##### RECORDS SHOWN

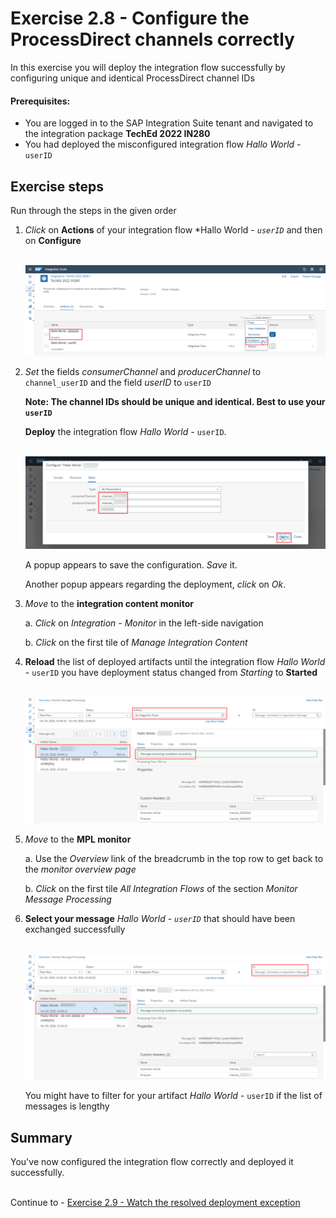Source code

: # Exercise 2.8 - Configure the ProcessDirect channels correctly

In this exercise you will deploy the integration flow successfully by configuring unique and identical ProcessDirect channel IDs

#### Prerequisites:

- You are logged in to the SAP Integration Suite tenant and navigated to the integration package **TechEd 2022 IN280**
- You had deployed the misconfigured integration flow *Hallo World -* `userID`

## Exercise steps

Run through the steps in the given order

1. *Click* on **Actions** of your integration flow *Hallo World - *`userID`* and then on **Configure**

    <br>![](/exercises/ex2/images/SuiteArtifactsActionsConfigure.png)
    
2. *Set* the fields *consumerChannel* and *producerChannel* to `channel_userID` and the field *userID* to `userID`
    
    **Note: The channel IDs should be unique and identical. Best to use your `userID`**
    
    **Deploy** the integration flow *Hallo World -* `userID`.
    
    <br>![](/exercises/ex2/images/SuiteDesignerConfigureCorrectly.png)
    
    A popup appears to save the configuration. *Save* it.
    
    Another popup appears regarding the deployment, *click* on *Ok*.

3. *Move* to the **integration content monitor**

    a. *Click* on *Integration - Monitor* in the left-side navigation
    
    b. *Click* on the first tile of *Manage Integration Content*

4. **Reload** the list of deployed artifacts until the integration flow *Hallo World -* `userID` you have deployment status changed from *Starting* to **Started**

    <br>![](/exercises/ex2/images/SuiteMPLSuccessHallo.png)
    
5. *Move* to the **MPL monitor**

    a. Use the *Overview* link of the breadcrumb  in the top row to get back to the *monitor overview page*

    b. *Click* on the first tile *All Integration Flows* of the section *Monitor Message Processing*

6. **Select your message** *Hallo World -  `userID`* that should have been exchanged successfully

    <br>![](/exercises/ex2/images/SuiteMPLMessageSuccess.png)

    You might have to filter for your artifact  *Hallo World -* `userID` if the list of messages is lengthy 
    
## Summary

You've now configured the integration flow correctly and deployed it successfully.

<br>Continue to - [Exercise 2.9 - Watch the resolved deployment exception](/exercises/ex2/ex29/)



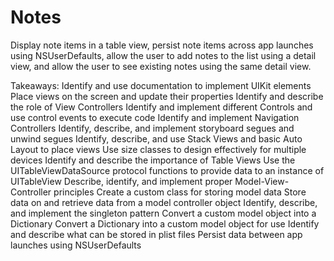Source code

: # Notes
Display note items in a table view, persist note items across app launches using NSUserDefaults, allow the user to add notes to the list using a detail view, and allow the user to see existing notes using the same detail view.

Takeaways: 
Identify and use documentation to implement UIKit elements
Place views on the screen and update their properties
Identify and describe the role of View Controllers
Identify and implement different Controls and use control events to execute code
Identify and implement Navigation Controllers
Identify, describe, and implement storyboard segues and unwind segues
Identify, describe, and use Stack Views and basic Auto Layout to place views
Use size classes to design effectively for multiple devices
Identify and describe the importance of Table Views
Use the UITableViewDataSource protocol functions to provide data to an instance of UITableView
Describe, identify, and implement proper Model-View-Controller principles
Create a custom class for storing model data
Store data on and retrieve data from a model controller object
Identify, describe, and implement the singleton pattern
Convert a custom model object into a Dictionary
Convert a Dictionary into a custom model object for use
Identify and describe what can be stored in plist files
Persist data between app launches using NSUserDefaults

##########

* DIRECTIONS FOR THIS TASK
Out of the material above, gather each line where "from" appears.

* OUTPUT OF THE EXERCISE
4. **Reload** the list of deployed artifacts until the integration flow *Hallo World -* `userID` you have deployment status changed from *Starting* to **Started**
Store data on and retrieve data from a model controller object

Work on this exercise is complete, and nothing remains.